Trichet Loses His Cool at Prospect of Deutsche Mark’s Revival

Trichet Loses His Cool
Jean-Claude Trichet, president of the European Central Bank (ECB), gestures during a news conference at the bank's headquarters in Frankfurt. Photographer: Hannelore Foerster/Bloomberg

Almost 13 years after its demise, the deutsche mark retains enough potency to haunt Jean-Claude Trichet’s final days as European Central Bank president.

Trichet, 68, lost his cool yesterday with a reporter who asked whether Germany should abandon the euro and return to the mark as Europe’s debt crisis roils markets and spooks voters.

“I would like very much to hear the congratulations for an institution which has delivered price stability in Germany for almost 13 years,” Trichet said in Frankfurt in an uncharacteristically raised voice. “It’s not by chance we have delivered price stability,” he said. “We do our job, it’s not an easy job.”

Trichet has been at the forefront of efforts to save the region’s single currency. As Greece’s fiscal crisis ricocheted through European markets, he has spent much of the last two years shuttling back and forth between Frankfurt and national capitals for private meetings and a series of marathon summits.

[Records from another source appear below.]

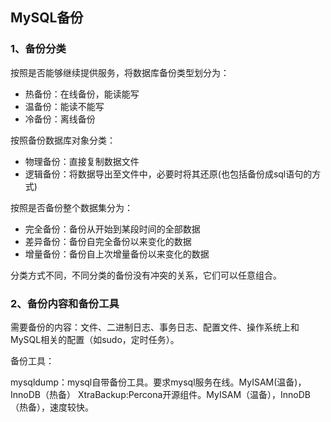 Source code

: ## MySQL备份

### 1、备份分类

按照是否能够继续提供服务，将数据库备份类型划分为：

- 热备份：在线备份，能读能写
- 温备份：能读不能写
- 冷备份：离线备份

按照备份数据库对象分类：

- 物理备份：直接复制数据文件
- 逻辑备份：将数据导出至文件中，必要时将其还原(也包括备份成sql语句的方式)

按照是否备份整个数据集分为：

- 完全备份：备份从开始到某段时间的全部数据
- 差异备份：备份自完全备份以来变化的数据
- 增量备份：备份自上次增量备份以来变化的数据

分类方式不同，不同分类的备份没有冲突的关系，它们可以任意组合。

### 2、备份内容和备份工具

需要备份的内容：文件、二进制日志、事务日志、配置文件、操作系统上和MySQL相关的配置（如sudo，定时任务）。


备份工具：

mysqldump：mysql自带备份工具。要求mysql服务在线。MyISAM(温备)，InnoDB（热备）
XtraBackup:Percona开源组件。MyISAM（温备），InnoDB（热备），速度较快。





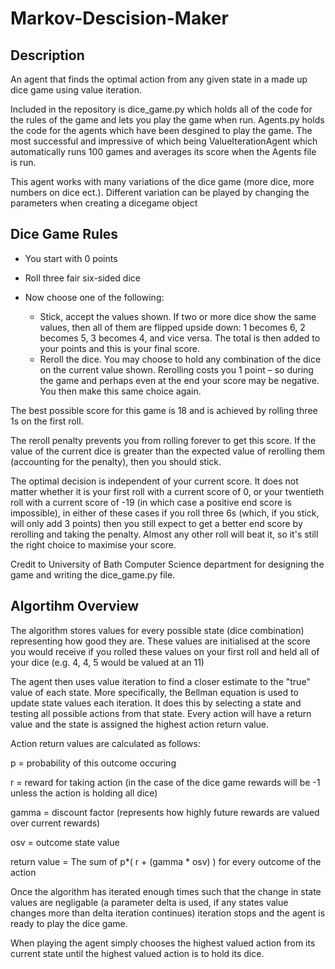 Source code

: # Markov-Descision-Maker
## Description
An agent that finds the optimal action from any given state in a made up dice game using value iteration.

Included in the repository is dice_game.py which holds all of the code for the rules of the game and lets you play the game when run. Agents.py holds the code for the agents which have been desgined to play the game. The most successful and impressive of which being ValueIterationAgent which automatically runs 100 games and averages its score when the Agents file is run.

This agent works with many variations of the dice game (more dice, more numbers on dice ect.). Different variation can be played by changing the parameters when creating a dicegame object

## Dice Game Rules
* You start with 0 points
* Roll three fair six-sided dice
* Now choose one of the following:

   * Stick, accept the values shown. If two or more dice show the same values, then all of them are flipped upside down: 1 becomes 6, 2 becomes 5, 3 becomes 4, and vice versa. The total is then added to your points and this is your final score.
   * Reroll the dice. You may choose to hold any combination of the dice on the current value shown. Rerolling costs you 1 point – so during the game and perhaps even at the end your score may be negative. You then make this same choice again.

The best possible score for this game is 18 and is achieved by rolling three 1s on the first roll.

The reroll penalty prevents you from rolling forever to get this score. If the value of the current dice is greater than the expected value of rerolling them (accounting for the penalty), then you should stick.

The optimal decision is independent of your current score. It does not matter whether it is your first roll with a current score of 0, or your twentieth roll with a current score of -19 (in which case a positive end score is impossible), in either of these cases if you roll three 6s (which, if you stick, will only add 3 points) then you still expect to get a better end score by rerolling and taking the penalty. Almost any other roll will beat it, so it's still the right choice to maximise your score.

Credit to University of Bath Computer Science department for designing the game and writing the dice_game.py file.

## Algortihm Overview
The algorithm stores values for every possible state (dice combination) representing how good they are. 
These values are initialised at the score you would receive if you rolled these values on your first roll and held all of your dice (e.g. 4, 4, 5 would be valued at an 11)

The agent then uses value iteration to find a closer estimate to the "true" value of each state.
More specifically, the Bellman equation is used to update state values each iteration.
It does this by selecting a state and testing all possible actions from that state.
Every action will have a return value and the state is assigned the highest action return value.

Action return values are calculated as follows:

  p     = probability of this outcome occuring
  
  r     = reward for taking action (in the case of the dice game rewards will be -1 unless the action is holding all dice)
  
  gamma = discount factor (represents how highly future rewards are valued over current rewards)
  
  osv   = outcome state value
  
  return value = The sum of p*( r + (gamma * osv) ) for every outcome of the action

Once the algorithm has iterated enough times such that the change in state values are negligable (a parameter delta is used, if any states value changes more than delta iteration continues) iteration stops and the agent is ready to play the dice game.

When playing the agent simply chooses the highest valued action from its current state until the highest valued action is to hold its dice.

The Frenchman, whose eight-year term ends Oct. 31., oversaw decisions to cut interest rates to a record low and provide banks with unlimited liquidity. He also took the unprecedented step of buying the bonds of countries including Ireland, Spain and Italy to lower yields. As the ECB’s involvement in crisis fighting increased, Trichet has criticized governments for not doing enough.

German Poll

“I’ve never seen Mr. Trichet get so angry before,” said Nick Kounis, head of macro research at ABN Amro in Amsterdam. “Trichet underlined to the German public that the ECB is still a trustworthy institution, as the question was punching hard against that view.”

While the ECB has managed to keep inflation in the 17-nation region just below 2 percent since 1999, 37 percent of Germans said the country would be better off if it reintroduced the mark, according to an Emnid survey for broadcaster N24, published on Aug. 18. The same proportion said the country is better off with the euro, while another 19 percent said that a return to the mark wouldn’t change anything, the poll showed.

The ECB left its benchmark interest rate unchanged at 1.5 percent yesterday after its monthly meeting and the press conference was Trichet’s second last before he is succeeded by Italy’s Mario Draghi.

He ended his six-minute response to the deutsche mark question with a smile.

“Thank you for your excellent question, which was very stimulating,” he said.